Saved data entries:
+---+
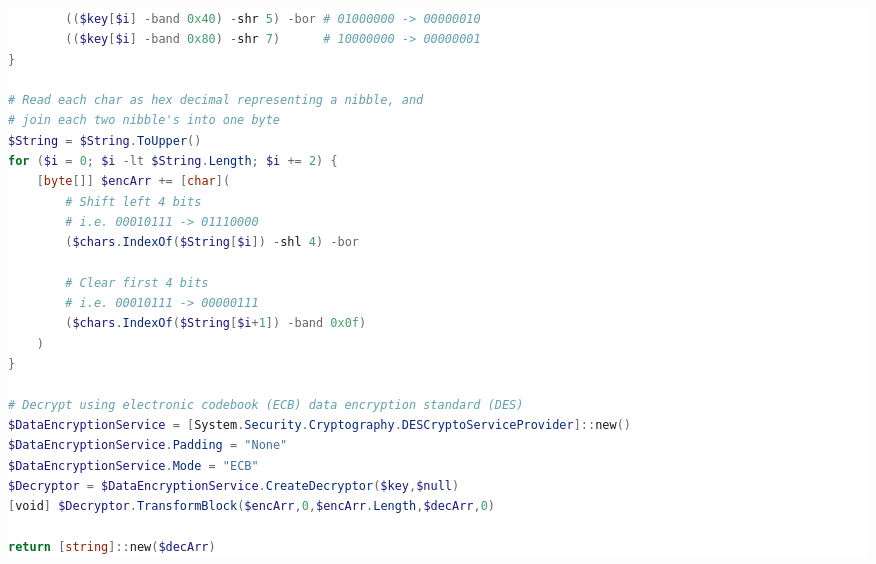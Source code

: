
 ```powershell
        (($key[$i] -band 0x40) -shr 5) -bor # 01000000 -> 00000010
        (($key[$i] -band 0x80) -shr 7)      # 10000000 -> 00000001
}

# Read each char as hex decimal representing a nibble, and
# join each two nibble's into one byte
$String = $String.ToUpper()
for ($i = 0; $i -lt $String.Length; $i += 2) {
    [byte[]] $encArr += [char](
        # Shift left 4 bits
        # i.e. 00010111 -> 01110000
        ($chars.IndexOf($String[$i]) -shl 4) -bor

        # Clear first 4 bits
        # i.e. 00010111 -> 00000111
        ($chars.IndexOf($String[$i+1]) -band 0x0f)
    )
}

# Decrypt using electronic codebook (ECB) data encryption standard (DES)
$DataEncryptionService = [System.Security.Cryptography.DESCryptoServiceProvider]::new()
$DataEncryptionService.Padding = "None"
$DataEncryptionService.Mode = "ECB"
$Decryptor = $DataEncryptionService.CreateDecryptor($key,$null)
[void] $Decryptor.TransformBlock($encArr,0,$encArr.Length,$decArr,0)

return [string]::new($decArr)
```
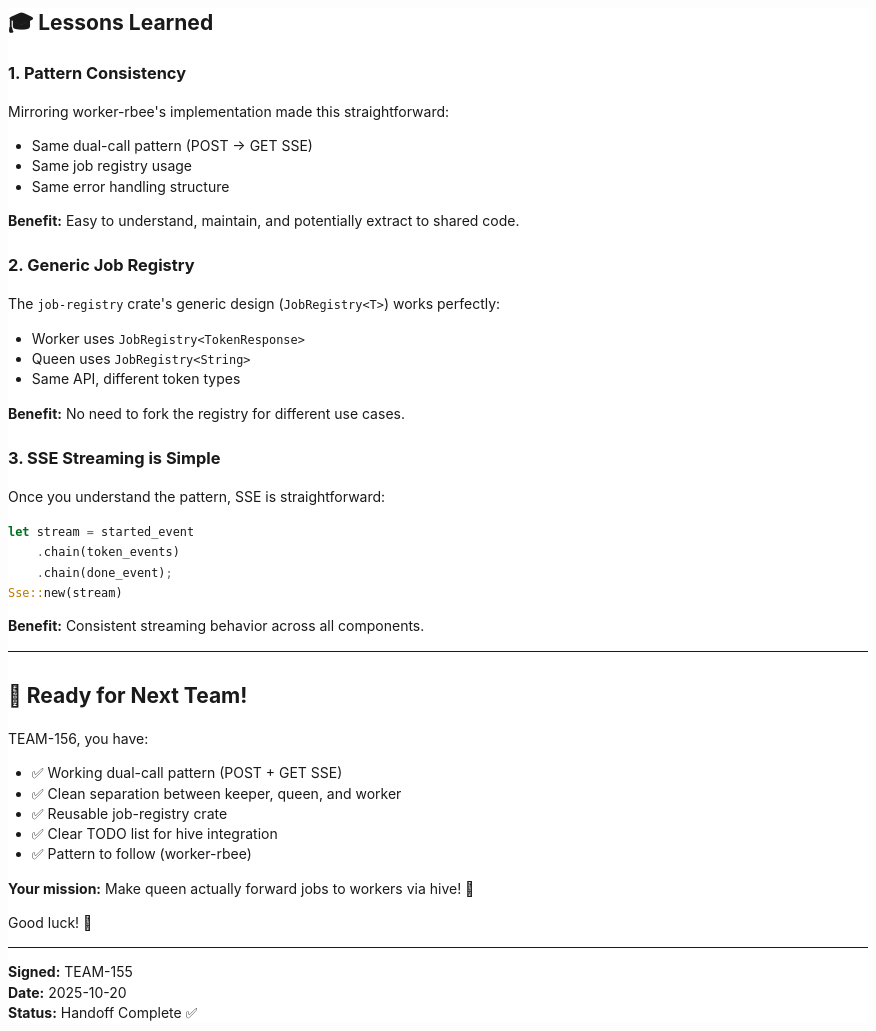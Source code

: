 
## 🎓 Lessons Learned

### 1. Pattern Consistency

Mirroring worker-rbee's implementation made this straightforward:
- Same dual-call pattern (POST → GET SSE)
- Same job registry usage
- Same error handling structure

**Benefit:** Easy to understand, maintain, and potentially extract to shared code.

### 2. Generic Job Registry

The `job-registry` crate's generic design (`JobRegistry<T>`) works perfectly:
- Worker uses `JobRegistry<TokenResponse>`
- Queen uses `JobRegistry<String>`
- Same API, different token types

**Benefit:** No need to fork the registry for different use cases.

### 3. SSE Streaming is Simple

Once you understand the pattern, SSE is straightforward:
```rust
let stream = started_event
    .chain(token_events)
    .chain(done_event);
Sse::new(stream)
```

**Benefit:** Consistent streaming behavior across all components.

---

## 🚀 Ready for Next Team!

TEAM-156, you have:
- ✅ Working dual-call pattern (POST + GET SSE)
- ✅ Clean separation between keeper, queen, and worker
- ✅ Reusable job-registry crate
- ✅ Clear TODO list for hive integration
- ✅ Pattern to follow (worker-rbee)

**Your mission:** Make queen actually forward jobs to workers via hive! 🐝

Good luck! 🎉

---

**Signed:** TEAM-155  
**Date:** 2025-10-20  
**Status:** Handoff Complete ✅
+---+
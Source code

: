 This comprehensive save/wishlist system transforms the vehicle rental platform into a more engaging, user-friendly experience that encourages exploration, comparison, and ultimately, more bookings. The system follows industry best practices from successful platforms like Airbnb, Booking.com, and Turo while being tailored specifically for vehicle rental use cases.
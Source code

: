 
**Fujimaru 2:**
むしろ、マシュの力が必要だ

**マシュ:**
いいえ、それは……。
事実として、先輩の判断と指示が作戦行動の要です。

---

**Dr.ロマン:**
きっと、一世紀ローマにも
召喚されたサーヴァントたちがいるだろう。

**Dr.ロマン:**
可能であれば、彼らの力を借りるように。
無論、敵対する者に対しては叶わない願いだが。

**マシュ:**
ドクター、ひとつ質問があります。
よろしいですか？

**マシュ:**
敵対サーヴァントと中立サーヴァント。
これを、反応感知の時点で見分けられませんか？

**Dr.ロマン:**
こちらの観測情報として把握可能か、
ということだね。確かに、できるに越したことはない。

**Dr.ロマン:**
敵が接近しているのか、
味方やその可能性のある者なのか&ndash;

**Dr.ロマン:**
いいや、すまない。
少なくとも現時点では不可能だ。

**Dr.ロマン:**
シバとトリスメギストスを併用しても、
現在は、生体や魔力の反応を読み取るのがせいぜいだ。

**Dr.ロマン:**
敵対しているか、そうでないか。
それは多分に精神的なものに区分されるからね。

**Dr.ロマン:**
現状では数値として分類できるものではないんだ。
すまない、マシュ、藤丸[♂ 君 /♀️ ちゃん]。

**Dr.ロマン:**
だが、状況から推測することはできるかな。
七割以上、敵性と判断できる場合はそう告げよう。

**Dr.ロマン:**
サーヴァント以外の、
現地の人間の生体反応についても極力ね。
+---+
Goal of the exercise
Could you find every line in the records above that contains the word "JobRegistry" and copy it?

Task answer
The `job-registry` crate's generic design (`JobRegistry<T>`) works perfectly:
- Worker uses `JobRegistry<TokenResponse>`
- Queen uses `JobRegistry<String>`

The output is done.